I know I'm probably focusing on the wrong thing but... why isn't your dog spayed?

Rusty said...

I think I've already linked you a couple of times, but I'll see what I can do. As for what YOU can do in return… click on my ads. And get other people to, I get like 80 cents every time someone does and if no one does it's like 1 cent a day or something ridiculous.

Robert said...

On the job already Jeremy - I'll take care of the Southern Hemisphere lol!
x Robert

Robert said...

I am sorry that fame is a shit already!

Alec Sarkas said...

Woo-hoo for dating!

harlequin said...

i look forward to reading your entries all the time, thanks for making my days at work a little more entertaining. I don't know what i can do to help you get a job, the only gay person i really hang out with is my best friend who is a graphic designer like myself.
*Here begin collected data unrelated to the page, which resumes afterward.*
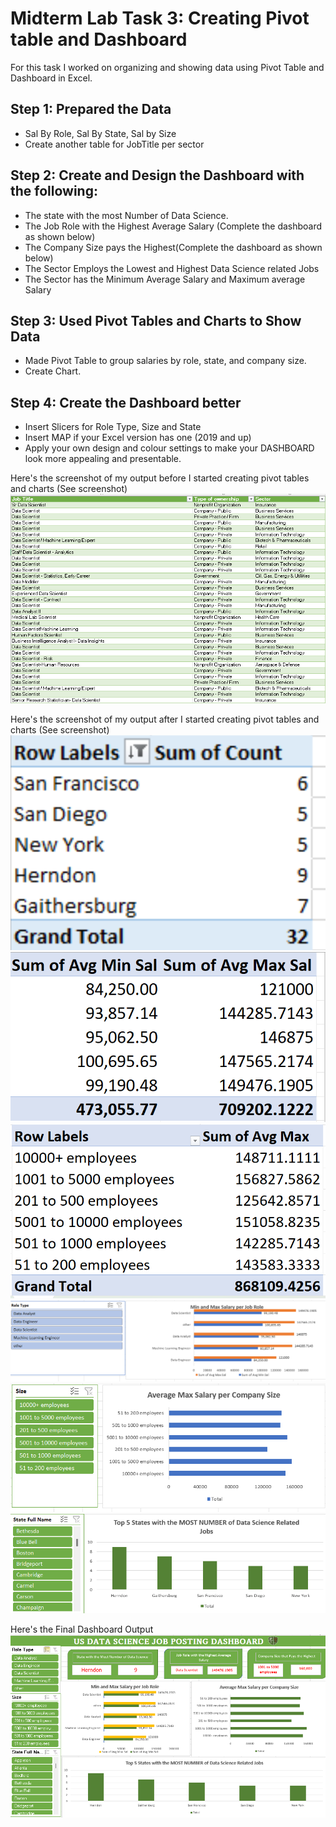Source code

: # Midterm Lab Task 3: Creating Pivot table and Dashboard
For this task I worked on organizing and showing data using Pivot Table and Dashboard in Excel. 
## Step 1: Prepared the Data
- Sal By Role, Sal By State, Sal by Size
- Create another table for JobTitle per sector

## Step 2: Create and Design the Dashboard with the following:
- The state with the most Number of Data Science.
- The Job Role with the Highest Average Salary (Complete the dashboard as shown below)
- The Company Size pays the Highest(Complete the dashboard as shown below)
- The Sector Employs the Lowest and Highest Data Science related Jobs
- The Sector has the Minimum Average Salary and Maximum average Salary

## Step 3:  Used Pivot Tables and Charts to Show Data
- Made Pivot Table to group salaries by role, state, and company size.
- Create Chart.

## Step 4: Create the Dashboard better
- Insert Slicers for Role Type, Size and State
- Insert MAP if your Excel version has one (2019 and up) 
- Apply your own design and colour settings to make your DASHBOARD look more appealing and presentable.

Here's the screenshot of my output before I started creating pivot tables and charts (See screenshot)
![Sample Output](images/Before(1).png)

Here's the screenshot of my output after I started creating pivot tables and charts (See screenshot)
![Sample Output](images/Aft(1).png)
![Sample Output](images/Aft(2).png)
![Sample Output](images/Aft(3).png)
![Sample Output](images/Aft(1.1).png)
![Sample Output](images/Aft(1.2).png)
![Sample Output](images/Aft(1.3).png)

Here's the Final Dashboard Output
![Sample Output](images/Dashboard.png)
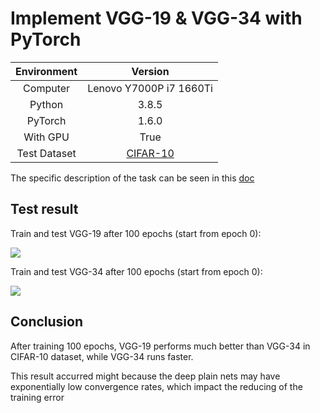 # Implement VGG-19 & VGG-34 with PyTorch

| Environment | Version |
| :---: | :---: |
| Computer| Lenovo Y7000P i7 1660Ti |
| Python | 3.8.5 |
| PyTorch | 1.6.0 |
| With GPU| True |
| Test Dataset| [CIFAR-10](https://www.cs.toronto.edu/~kriz/cifar.html) |

The specific description of the task can be seen in this [doc](Deep&#32;Learning&#32;Application&#32;in&#32;Computer&#32;Vision.pdf)



## Test result

Train and test VGG-19 after 100 epochs (start from epoch 0):

![](./res/vgg19-100epoch.png)

Train and test VGG-34 after 100 epochs (start from epoch 0):

![](./res/vgg34-100epoch.png)

## Conclusion

After training 100 epochs, VGG-19 performs much better than VGG-34 in CIFAR-10 dataset, while VGG-34 runs faster.

This result accurred might because the deep plain nets may have exponentially low convergence rates, which impact the reducing of the training error 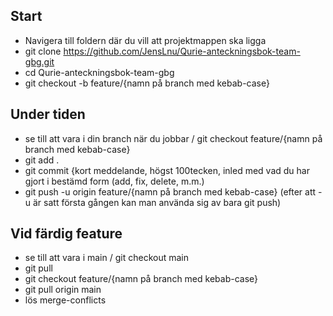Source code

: ## Start
- Navigera till foldern där du vill att projektmappen ska ligga
- git clone https://github.com/JensLnu/Qurie-anteckningsbok-team-gbg.git
- cd Qurie-anteckningsbok-team-gbg
- git checkout -b feature/{namn på branch med kebab-case}

## Under tiden
- se till att vara i din branch när du jobbar / git checkout feature/{namn på branch med kebab-case}
- git add .
- git commit {kort meddelande, högst 100tecken, inled med vad du har gjort i bestämd form (add, fix, delete, m.m.)
- git push -u origin feature/{namn på branch med kebab-case} (efter att -u är satt första gången kan man använda sig av bara git push)

## Vid färdig feature
- se till att vara i main / git checkout main
- git pull
- git checkout feature/{namn på branch med kebab-case}
- git pull origin main
- lös merge-conflicts
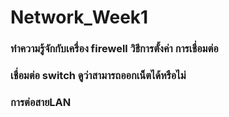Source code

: # Network_Week1
### ทำความรู้จักกับเครื่อง firewell วิธีการตั้งค่า การเชื่อมต่อ
### เชื่อมต่อ switch ดูว่าสามารถออกเน็ตได้หรือไม่
### การต่อสายLAN
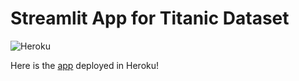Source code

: # Streamlit App for Titanic Dataset
![Heroku](https://pyheroku-badge.herokuapp.com/?app=survive-titanic&style=flat)

Here is the [app](https://survive-titanic.herokuapp.com) deployed in Heroku!

[//]: # (heroku link - https://survive-titanic.herokuapp.com)
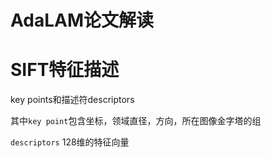 # AdaLAM论文解读

# SIFT特征描述

key points和描述符descriptors

其中`key point`包含坐标，领域直径，方向，所在图像金字塔的组

`descriptors` 128维的特征向量

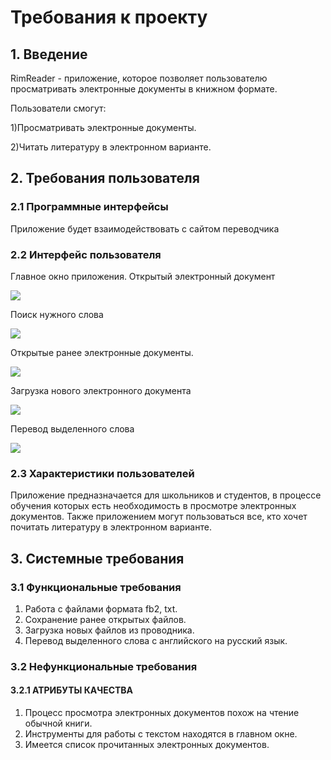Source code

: # **Требования к проекту**
## **1. Введение**
RimReader - приложение, которое позволяет пользователю просматривать электронные документы в книжном формате.

Пользователи смогут:

1)Просматривать электронные документы.

2)Читать литературу в электронном варианте.
## **2. Требования пользователя**	
### **2.1 Программные интерфейсы**
Приложение будет взаимодействовать с сайтом переводчика
### **2.2 Интерфейс пользователя**
Главное окно приложения. Открытый электронный документ

![](https://github.com/AlexRimash/RimReader/blob/master/Book.png) 

Поиск нужного слова

![](https://github.com/AlexRimash/RimReader/blob/master/Search.png) 

Открытые ранее электронные документы.

![](https://github.com/AlexRimash/RimReader/blob/master/Library.png)
 
Загрузка нового электронного документа

![](https://github.com/AlexRimash/RimReader/blob/master/Add.png)
 
Перевод выделенного слова

![](https://github.com/AlexRimash/RimReader/blob/master/Translate.png)
 
### **2.3 Характеристики пользователей**
Приложение предназначается для школьников и студентов, в процессе обучения которых есть необходимость в просмотре электронных документов. Также приложением могут пользоваться все, кто хочет почитать литературу в электронном варианте.
## **3. Системные требования**
### **3.1 Функциональные требования**
1.	Работа с файлами формата fb2, txt.
2.	Сохранение ранее открытых файлов.
3.	Загрузка новых файлов из проводника.
4.	Перевод выделенного слова с английского на русский язык.
### **3.2 Нефункциональные требования**
#### **3.2.1 АТРИБУТЫ КАЧЕСТВА**
1.	Процесс просмотра электронных документов похож на чтение обычной книги. 
2.	Инструменты для работы с текстом находятся в главном окне.
3.	Имеется список прочитанных электронных документов.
But now i'm just rambling. You are super cute, intelligent and funny. You've got too big of a personality to be working at a restaurant for much longer, I wouldn't worry :)


Jeremy Feist said...

AVB: Girl please. I still live with my parents! That's not exactly sugar daddy material ya know?

TK: There is a reason. I sent you a message about it.

Rusty: Not to worry, I've clicked on all the little ads on your blog!

Robert: Thanks Rob! It's not the fame, it's just the lack of romance nowadays. I think that goes for everyone, really.

Alec: See? That's the kind of enthusiasm we need, dammit!

Harlequin: Awww, you're a sweet heart. Thanks a bunch, Jojo!